▶ [Task data]:
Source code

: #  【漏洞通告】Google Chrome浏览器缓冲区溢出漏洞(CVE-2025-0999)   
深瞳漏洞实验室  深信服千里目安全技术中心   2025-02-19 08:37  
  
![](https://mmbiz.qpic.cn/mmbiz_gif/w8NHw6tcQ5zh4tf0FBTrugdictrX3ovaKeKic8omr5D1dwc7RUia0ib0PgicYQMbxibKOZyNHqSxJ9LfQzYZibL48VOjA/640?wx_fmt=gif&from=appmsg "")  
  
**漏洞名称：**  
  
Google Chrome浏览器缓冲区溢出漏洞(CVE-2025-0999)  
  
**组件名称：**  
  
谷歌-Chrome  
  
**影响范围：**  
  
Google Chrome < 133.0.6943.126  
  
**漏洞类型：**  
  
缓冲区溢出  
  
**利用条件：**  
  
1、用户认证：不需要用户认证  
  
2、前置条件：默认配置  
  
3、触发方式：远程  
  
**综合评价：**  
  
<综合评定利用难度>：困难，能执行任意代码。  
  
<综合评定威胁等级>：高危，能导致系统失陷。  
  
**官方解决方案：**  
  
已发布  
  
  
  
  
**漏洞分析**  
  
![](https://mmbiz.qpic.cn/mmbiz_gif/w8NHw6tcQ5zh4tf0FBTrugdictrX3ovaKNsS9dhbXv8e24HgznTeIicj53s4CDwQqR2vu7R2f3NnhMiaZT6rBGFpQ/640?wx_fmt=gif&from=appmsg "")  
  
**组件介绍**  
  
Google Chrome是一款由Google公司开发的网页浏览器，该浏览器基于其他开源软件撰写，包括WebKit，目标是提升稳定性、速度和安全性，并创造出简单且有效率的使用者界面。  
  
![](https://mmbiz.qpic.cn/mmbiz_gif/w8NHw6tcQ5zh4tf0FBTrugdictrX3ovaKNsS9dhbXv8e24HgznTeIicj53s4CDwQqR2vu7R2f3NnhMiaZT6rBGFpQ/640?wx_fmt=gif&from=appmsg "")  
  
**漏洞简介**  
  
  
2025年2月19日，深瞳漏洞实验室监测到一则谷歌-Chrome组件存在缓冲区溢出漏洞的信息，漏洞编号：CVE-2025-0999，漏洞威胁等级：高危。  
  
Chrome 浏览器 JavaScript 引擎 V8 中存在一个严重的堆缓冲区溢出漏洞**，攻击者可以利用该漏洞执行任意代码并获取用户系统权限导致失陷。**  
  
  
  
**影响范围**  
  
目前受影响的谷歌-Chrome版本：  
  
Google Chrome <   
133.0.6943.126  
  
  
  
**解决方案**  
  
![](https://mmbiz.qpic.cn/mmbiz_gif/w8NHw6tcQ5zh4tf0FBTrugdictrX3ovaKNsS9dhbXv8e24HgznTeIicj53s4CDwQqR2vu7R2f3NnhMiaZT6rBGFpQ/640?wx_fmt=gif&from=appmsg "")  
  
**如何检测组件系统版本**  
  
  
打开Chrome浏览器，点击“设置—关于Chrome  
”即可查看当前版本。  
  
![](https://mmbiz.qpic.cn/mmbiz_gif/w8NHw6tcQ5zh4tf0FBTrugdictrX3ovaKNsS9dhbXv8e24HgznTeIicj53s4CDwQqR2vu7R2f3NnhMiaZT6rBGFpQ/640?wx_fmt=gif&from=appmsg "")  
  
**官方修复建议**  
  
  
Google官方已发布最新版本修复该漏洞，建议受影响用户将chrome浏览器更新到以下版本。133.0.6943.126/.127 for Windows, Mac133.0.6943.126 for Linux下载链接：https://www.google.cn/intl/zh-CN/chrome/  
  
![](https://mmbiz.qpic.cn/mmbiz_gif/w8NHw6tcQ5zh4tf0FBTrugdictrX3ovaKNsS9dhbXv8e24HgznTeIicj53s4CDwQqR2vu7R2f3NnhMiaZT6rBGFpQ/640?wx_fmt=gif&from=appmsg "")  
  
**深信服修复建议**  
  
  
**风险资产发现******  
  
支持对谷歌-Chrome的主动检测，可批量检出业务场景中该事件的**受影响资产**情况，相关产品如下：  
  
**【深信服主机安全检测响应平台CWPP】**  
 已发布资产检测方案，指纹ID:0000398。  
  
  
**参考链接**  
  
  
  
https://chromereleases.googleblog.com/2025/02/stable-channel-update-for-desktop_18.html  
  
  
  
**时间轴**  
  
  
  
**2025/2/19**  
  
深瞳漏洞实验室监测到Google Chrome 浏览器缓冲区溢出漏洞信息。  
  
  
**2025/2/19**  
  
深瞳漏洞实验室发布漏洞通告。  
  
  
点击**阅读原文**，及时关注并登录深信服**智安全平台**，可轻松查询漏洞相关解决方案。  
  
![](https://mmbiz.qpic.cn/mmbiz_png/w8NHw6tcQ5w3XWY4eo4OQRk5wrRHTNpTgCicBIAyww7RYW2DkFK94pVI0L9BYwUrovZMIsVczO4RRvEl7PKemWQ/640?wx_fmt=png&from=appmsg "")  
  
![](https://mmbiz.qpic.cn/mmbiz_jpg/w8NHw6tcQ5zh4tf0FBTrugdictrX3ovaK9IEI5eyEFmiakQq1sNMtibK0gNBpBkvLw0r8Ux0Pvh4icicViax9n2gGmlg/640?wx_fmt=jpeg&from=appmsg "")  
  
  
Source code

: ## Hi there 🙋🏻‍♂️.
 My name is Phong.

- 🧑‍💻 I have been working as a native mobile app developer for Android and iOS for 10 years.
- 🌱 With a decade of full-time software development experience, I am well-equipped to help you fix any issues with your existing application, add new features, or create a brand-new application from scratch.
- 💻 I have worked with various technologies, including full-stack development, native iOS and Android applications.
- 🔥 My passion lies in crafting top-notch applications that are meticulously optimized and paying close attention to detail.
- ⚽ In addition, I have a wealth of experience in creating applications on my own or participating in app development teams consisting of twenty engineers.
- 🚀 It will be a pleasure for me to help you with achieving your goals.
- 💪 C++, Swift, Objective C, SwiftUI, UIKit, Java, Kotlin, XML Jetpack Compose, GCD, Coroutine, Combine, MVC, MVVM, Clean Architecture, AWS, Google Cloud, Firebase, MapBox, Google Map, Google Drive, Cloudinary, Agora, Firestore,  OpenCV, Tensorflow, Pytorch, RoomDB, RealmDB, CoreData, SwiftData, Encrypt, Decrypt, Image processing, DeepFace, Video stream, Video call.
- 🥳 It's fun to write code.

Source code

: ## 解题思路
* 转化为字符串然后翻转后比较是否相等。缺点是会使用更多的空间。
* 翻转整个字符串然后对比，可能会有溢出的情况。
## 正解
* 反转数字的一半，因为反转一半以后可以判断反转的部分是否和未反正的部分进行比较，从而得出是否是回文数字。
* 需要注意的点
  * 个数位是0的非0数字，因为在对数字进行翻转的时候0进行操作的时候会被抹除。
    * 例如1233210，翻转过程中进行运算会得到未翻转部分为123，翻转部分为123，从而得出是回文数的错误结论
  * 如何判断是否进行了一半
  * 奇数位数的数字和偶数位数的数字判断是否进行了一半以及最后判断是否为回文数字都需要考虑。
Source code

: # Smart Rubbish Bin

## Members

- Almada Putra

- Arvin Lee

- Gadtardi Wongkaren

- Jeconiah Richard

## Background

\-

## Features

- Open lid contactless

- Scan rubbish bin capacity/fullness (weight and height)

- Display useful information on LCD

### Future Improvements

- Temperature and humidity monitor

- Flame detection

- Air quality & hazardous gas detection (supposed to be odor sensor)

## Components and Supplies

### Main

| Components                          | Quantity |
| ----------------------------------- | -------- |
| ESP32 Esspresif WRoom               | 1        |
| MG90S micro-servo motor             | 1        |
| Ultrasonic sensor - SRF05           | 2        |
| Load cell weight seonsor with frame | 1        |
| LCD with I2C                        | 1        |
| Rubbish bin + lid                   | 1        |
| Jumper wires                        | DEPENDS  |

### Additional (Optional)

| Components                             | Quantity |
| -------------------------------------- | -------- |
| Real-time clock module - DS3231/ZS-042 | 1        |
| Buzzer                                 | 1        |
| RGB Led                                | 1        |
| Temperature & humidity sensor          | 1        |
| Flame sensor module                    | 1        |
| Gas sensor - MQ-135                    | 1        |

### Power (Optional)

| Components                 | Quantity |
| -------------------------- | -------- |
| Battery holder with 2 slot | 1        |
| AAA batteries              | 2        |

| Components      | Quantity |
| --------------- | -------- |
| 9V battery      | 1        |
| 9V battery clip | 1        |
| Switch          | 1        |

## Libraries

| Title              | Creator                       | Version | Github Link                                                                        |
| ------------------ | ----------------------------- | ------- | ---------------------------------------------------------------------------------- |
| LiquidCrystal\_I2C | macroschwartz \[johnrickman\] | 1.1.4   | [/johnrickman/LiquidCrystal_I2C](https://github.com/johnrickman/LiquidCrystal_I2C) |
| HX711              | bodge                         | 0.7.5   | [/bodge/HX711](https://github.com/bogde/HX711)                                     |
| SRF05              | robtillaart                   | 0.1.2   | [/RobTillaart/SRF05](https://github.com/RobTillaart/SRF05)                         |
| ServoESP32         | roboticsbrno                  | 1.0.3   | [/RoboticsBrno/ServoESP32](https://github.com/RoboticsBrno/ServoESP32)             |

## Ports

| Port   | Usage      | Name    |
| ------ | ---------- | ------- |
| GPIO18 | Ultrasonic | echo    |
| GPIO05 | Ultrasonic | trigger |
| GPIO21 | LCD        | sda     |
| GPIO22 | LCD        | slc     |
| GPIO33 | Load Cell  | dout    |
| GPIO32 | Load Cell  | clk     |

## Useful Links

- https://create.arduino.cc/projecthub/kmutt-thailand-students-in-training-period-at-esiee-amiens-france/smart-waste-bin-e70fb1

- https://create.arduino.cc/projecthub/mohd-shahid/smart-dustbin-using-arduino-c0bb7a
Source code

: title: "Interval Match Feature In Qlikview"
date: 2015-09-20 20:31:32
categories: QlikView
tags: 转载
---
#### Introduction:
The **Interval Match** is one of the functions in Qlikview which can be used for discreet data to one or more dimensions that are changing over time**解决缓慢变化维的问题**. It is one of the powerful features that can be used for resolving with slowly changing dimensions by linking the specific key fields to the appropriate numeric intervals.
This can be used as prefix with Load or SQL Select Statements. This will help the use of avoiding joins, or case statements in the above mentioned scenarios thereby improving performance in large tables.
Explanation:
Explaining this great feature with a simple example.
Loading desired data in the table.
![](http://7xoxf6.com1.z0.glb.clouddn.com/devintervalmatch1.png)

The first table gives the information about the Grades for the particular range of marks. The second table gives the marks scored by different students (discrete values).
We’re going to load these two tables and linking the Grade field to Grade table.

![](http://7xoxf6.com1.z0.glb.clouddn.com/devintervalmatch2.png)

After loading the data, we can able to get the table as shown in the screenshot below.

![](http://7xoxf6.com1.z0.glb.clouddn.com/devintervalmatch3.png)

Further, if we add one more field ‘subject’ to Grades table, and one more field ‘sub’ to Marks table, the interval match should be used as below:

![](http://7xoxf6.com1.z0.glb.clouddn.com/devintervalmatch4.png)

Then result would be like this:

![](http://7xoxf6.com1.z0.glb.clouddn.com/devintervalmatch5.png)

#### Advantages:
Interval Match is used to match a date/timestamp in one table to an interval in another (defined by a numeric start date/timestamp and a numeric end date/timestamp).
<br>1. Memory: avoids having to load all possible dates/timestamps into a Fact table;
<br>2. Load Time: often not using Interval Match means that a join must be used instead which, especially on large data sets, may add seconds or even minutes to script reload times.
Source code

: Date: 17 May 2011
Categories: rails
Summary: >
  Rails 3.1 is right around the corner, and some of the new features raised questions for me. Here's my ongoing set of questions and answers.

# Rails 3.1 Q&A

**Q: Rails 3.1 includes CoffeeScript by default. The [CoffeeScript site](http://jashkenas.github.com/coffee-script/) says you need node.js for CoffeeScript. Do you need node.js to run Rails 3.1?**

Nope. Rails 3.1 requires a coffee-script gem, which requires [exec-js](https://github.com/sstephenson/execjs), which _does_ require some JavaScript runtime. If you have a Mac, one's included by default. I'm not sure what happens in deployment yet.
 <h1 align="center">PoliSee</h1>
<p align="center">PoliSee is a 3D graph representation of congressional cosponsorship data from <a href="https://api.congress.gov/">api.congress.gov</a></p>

▶ [Brief]: Copy out, from the data above, every line holding the word "projecthub".

▶ [Expected output]:
- https://create.arduino.cc/projecthub/kmutt-thailand-students-in-training-period-at-esiee-amiens-france/smart-waste-bin-e70fb1
- https://create.arduino.cc/projecthub/mohd-shahid/smart-dustbin-using-arduino-c0bb7a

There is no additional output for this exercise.